Ah, that's new! had no idea PHP copied this concept from java. Rails completely avoids dependency injection.
You know what, if the php community starts to heavily type annotate and use a framework like Symfony, I start to fail to see the point of using that and not java.
Indeed. PHP has been trying so hard for so long to be a dynamically-typed Java I don't know why they don't just rebrand as DJava or something like that. I've never known any commonly-used language relinquish its own identity the way PHP has.
>I've never known any commonly-used language relinquish its own identity the way PHP has.
What do you mean by this? I can take a guess, and it seems like you're upset PHP has progressed beyond its humble beginnings as a templating language into a fully fledged OOP language with frameworks rivaling Spring, such as Symfony and Laravel. Sure, PHP has its issues, but so does Java if you want to go that route. I still can't find an answer that doesn't point to poor design as to why in Java a Stack is a class but Queue is an interface. Java also didn't get generics until v5, which is now probably one of the most definitive features of the language. Java has changed a lot since its inception.
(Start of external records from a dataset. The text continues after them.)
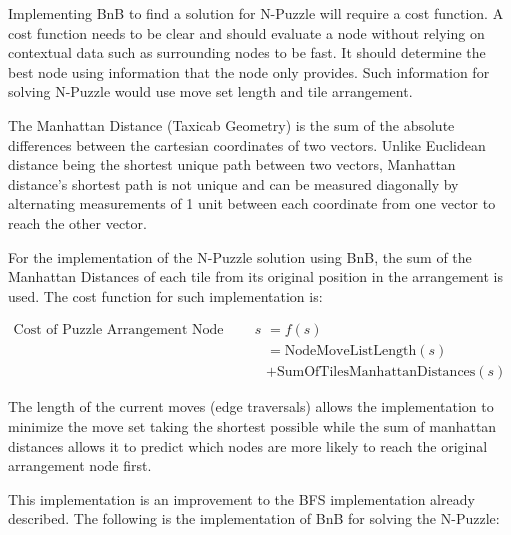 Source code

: \par Implementing BnB to find a solution for N-Puzzle will require a cost function. A cost function needs to be clear and should evaluate a node without relying on contextual data such as surrounding nodes to be fast. It should determine the best node using information that the node only provides. Such information for solving N-Puzzle would use move set length and tile arrangement.

\par The Manhattan Distance (Taxicab Geometry) is the sum of the absolute differences between the cartesian coordinates of two vectors. Unlike Euclidean distance being the shortest unique path between two vectors, Manhattan distance's shortest path is not unique and can be measured diagonally by alternating measurements of 1 unit between each coordinate from one vector to reach the other vector. \cite{mnh}

\par For the implementation of the N-Puzzle solution using BnB, the sum of the Manhattan Distances of each tile from its original position in the arrangement is used. The cost function for such implementation\cite{bnb}\cite{heur} is:

\begin{align*}
\text{Cost of Puzzle Arrangement Node (state)} s &= f(s) \\
&= \text{NodeMoveListLength}(s) \\
&+ \text{SumOfTilesManhattanDistances}(s)
\end{align*}

\par The length of the current moves (edge traversals) allows the implementation to minimize the move set taking the shortest possible while the sum of manhattan distances allows it to predict which nodes are more likely to reach the original arrangement node first.

\par This implementation is an improvement to the BFS implementation already described. The following is the implementation of BnB for solving the N-Puzzle:

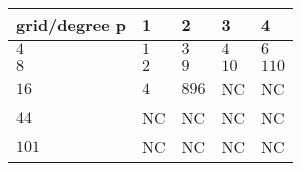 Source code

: \begin{tabular}{lllll}
\hline
 grid/degree p   & 1   & 2     & 3    & 4     \\
\hline
 $4$             & $1$ & $3$   & $4$  & $6$   \\
 $8$             & $2$ & $9$   & $10$ & $110$ \\
 $16$            & $4$ & $896$ & NC   & NC    \\
 $44$            & NC  & NC    & NC   & NC    \\
 $101$           & NC  & NC    & NC   & NC    \\
\hline
\end{tabular}
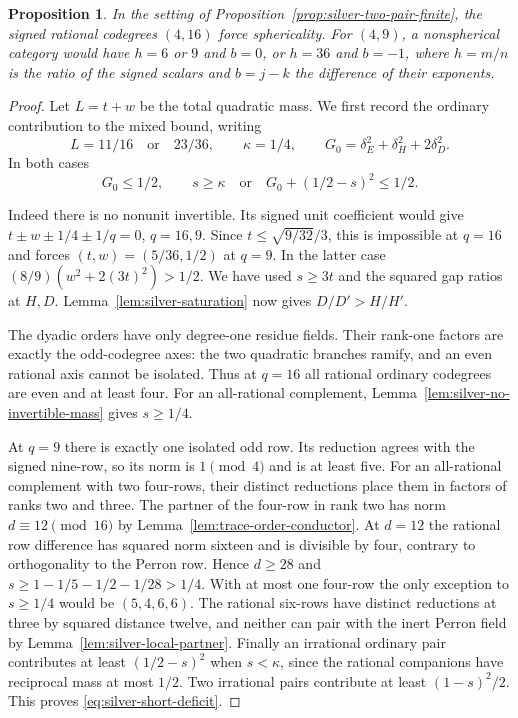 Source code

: \documentclass[11pt,reqno]{amsart}
\newtheorem{proposition}[theorem]{Proposition}
\theoremstyle{remark}\newtheorem{remark}[theorem]{Remark}
\numberwithin{equation}{section}
\begin{document}
\begin{proposition}\label{prop:silver-four-sixteen}
In the setting of Proposition~\ref{prop:silver-two-pair-finite}, the
signed rational codegrees $(4,16)$ force sphericality. For $(4,9)$,
a nonspherical category would have $h=6$ or $9$ and $b=0$, or
$h=36$ and $b=-1$, where $h=m/n$ is the ratio of the signed scalars
and $b=j-k$ the difference of their exponents.
\end{proposition}
\begin{proof}
Let $L=t+w$ be the total quadratic mass. We first record the
ordinary contribution to the mixed bound, writing
\[
 L=11/16\quad\text{or}\quad23/36,\qquad \kappa=1/4,
 \qquad G_0=\delta_E^2+\delta_H^2+2\delta_D^2 .
\]
In both cases
\begin{equation}\label{eq:silver-short-deficit}
 G_0\le1/2,\qquad s\ge\kappa\quad\text{or}\quad
 G_0+(1/2-s)^2\le1/2 .
\end{equation}

Indeed there is no nonunit invertible. Its signed unit coefficient
would give $t\pm w\pm1/4\pm1/q=0$, $q=16,9$. Since
$t\le\sqrt{9/32}/3$, this is impossible at $q=16$ and forces
$(t,w)=(5/36,1/2)$ at $q=9$. In the latter case
$(8/9)(w^2+2(3t)^2)>1/2$. We have used $s\ge3t$ and the
squared gap ratios at $H,D$. Lemma~\ref{lem:silver-saturation}
now gives $D/D'>H/H'$.

The dyadic orders have only degree-one residue fields. Their
rank-one factors are exactly the odd-codegree axes: the two
quadratic branches ramify, and an even rational axis cannot be
isolated. Thus at $q=16$ all rational ordinary codegrees are even
and at least four. For an all-rational complement,
Lemma~\ref{lem:silver-no-invertible-mass} gives $s\ge1/4$.

At $q=9$ there is exactly one isolated odd row. Its reduction agrees
with the signed nine-row, so its norm is $1\pmod4$ and is at least
five. For an all-rational complement with two four-rows, their
distinct reductions place them in factors of ranks two and three.
The partner of the four-row in rank two has norm $d\equiv12\pmod{16}$
by Lemma~\ref{lem:trace-order-conductor}. At $d=12$ the rational
row difference has squared norm sixteen and is divisible by four,
contrary to orthogonality to the Perron row. Hence $d\ge28$ and
$s\ge1-1/5-1/2-1/28>1/4$. With at most one four-row the only
exception to $s\ge1/4$ would be $(5,4,6,6)$. The rational six-rows
have distinct reductions at three by squared distance twelve, and
neither can pair with the inert Perron field by
Lemma~\ref{lem:silver-local-partner}. Finally an irrational ordinary
pair contributes at least $(1/2-s)^2$ when $s<\kappa$, since the
rational companions have reciprocal mass at most $1/2$.
Two irrational pairs contribute at least $(1-s)^2/2$.
This proves \eqref{eq:silver-short-deficit}.


\end{proof}
\end{document}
If it weren't for modules and (especially jlink) being introduced in java 9 we'd still be dealing with massive production jars. Java has changed a ton and so has PHP, both for the better.
I disagree. PHP was always supposed to be beginner friendly, fast to prototype, dynamic etc. Java was never any of these things. Having it's major frameworks become so heavily inspired by Spring isn't what PHP used to be.
And again, if I have a type annotated codebase which is more and more a Spring clone, why wouldn't I just use Spring? What's the upshot to go with PHP + Symfony then?
>I disagree. PHP was always supposed to be beginner friendly, fast to prototype, dynamic etc.
>having it's major frameworks become so heavily inspired by Spring isn't what PHP used to be.
Inspired by doesn't mean the same as. It's no different than any other non-DI frameworks unless you want to write framework-specific packages. Laravel has DI under the hood but you don't have to write annotations nor structure your code in a certain way to be able to use it. It does all of that for you.
>And again, if I have a type annotated codebase which is more and more a Spring clone, why wouldn't I just use Spring? What's the upshot to go with PHP + Symfony then?
They're far easier to use with less overhead. You don't need to know tons of annotations and configurations to get requests to behave a certain way. You've already admitted earlier that you've never used Laravel nor Symfony, so I'm not sure why you're arguing about their ease of use when you don't have experience with either. They're significantly easier to use than Spring.
I'm referring mainly to the idiomatic fanfold PSR doc comments which litter PHP codebases along with the head-scratching practice of inserting a blank line between each line of code, the upshot of which is that you're lucky to be able to read 10 lines of code on a screen without scrolling.
Those "complaints" aren't even focused on the language but instead the developer. I still don't know what your original comment was about other than seemingly being irritated PHP isn't still in the same state it was 15 years ago.